(image credits to Pittsburgh Counseling on WordPress)
so… I just got my results today!
there isn’t a word I can find to describe my current state of mind, except ‘ambivalent’. I’m toggling between grief and happiness— experiencing happiness from achieving some really unexpected things, and grief from some other unexpected things happening as well. things are just so… conflicting right now. the things I expected to get ‘A’s in were the things I ended up getting ‘B’s in, and the things I expected to fail or pass with mediocrity were the things I ended up getting distinctions in. things are just so crazy right now.
I suppose I am one of the more fortunate ones, able to accept the results that I have achieved. I am able to make myself content with whatever I’ve received, but I feel sad seeing my friends who aren’t as fortunate and I feel like a complete asshole for being so content.

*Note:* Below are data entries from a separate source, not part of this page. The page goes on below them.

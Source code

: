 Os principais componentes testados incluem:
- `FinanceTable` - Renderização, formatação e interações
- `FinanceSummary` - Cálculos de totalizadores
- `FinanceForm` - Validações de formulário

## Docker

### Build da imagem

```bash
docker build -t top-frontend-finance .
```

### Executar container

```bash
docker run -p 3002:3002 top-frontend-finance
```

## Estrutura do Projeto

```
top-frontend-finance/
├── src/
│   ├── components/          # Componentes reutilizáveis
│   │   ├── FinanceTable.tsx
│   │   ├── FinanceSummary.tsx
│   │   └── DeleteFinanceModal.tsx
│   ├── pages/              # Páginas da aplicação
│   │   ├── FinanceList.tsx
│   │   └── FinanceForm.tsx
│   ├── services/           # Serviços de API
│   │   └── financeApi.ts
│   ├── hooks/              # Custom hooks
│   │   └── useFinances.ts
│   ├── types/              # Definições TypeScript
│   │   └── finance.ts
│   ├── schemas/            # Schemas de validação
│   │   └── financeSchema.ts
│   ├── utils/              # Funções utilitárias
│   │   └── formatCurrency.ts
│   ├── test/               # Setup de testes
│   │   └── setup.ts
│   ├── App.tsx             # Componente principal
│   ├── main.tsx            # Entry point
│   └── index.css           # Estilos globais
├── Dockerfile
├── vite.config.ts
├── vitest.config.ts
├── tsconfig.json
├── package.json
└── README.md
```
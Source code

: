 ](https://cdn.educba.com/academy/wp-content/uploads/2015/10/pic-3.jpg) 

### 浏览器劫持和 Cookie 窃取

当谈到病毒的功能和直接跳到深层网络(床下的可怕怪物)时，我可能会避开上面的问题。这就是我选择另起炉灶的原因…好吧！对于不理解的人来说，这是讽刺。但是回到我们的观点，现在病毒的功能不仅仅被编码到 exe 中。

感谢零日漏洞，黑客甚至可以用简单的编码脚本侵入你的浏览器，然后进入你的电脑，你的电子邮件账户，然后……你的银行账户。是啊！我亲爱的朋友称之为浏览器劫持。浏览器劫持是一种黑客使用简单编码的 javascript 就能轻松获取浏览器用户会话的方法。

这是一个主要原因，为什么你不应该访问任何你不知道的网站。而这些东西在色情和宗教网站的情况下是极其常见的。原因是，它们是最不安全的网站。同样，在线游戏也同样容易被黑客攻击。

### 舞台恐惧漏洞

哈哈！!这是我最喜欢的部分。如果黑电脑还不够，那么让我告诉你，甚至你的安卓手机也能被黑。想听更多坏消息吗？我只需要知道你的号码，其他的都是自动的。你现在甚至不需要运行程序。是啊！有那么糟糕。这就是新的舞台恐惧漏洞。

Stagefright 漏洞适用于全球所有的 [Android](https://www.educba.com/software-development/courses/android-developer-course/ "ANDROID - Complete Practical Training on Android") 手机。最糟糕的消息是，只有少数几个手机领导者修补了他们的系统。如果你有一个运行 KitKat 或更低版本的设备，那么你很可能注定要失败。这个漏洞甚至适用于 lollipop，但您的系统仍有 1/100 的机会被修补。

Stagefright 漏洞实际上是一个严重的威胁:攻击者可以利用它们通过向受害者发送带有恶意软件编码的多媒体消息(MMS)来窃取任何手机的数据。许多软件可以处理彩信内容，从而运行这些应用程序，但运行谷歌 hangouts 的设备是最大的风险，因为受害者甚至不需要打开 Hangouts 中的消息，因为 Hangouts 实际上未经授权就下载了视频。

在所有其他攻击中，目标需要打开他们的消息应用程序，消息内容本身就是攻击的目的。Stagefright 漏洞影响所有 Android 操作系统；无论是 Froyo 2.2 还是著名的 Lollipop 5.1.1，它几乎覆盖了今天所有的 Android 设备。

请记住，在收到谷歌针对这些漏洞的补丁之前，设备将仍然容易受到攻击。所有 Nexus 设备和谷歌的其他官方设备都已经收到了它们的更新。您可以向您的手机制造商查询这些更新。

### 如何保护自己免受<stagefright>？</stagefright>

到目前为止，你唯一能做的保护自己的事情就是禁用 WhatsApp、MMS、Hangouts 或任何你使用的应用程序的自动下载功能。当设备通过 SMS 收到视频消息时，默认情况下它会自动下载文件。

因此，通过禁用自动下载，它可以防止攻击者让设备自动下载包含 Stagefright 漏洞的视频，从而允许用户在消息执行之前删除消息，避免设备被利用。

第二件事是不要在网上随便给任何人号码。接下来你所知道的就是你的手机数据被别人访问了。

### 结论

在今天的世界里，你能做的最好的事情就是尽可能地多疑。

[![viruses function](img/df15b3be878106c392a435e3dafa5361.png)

perhaps it is natural to feel like my heart is in two different places, but I feel like I really need a break from everything: work, school, colleges— hell I think I even need a break from Singapore. I’m becoming very jaded as a whole and I’m afraid that if I don’t break this cycle soon I will become cynical to the point that I either become overly-critical of everything, or that I will become extremely self-loathing.
I know that I will move on and learn to be happy in time, but for now I need some perspective as to what this will spell for me; for my future. I need help and guidance and it feels like I won’t be getting it anytime soon.
“…and I can’t be running back and forth forever between grief and high delight.”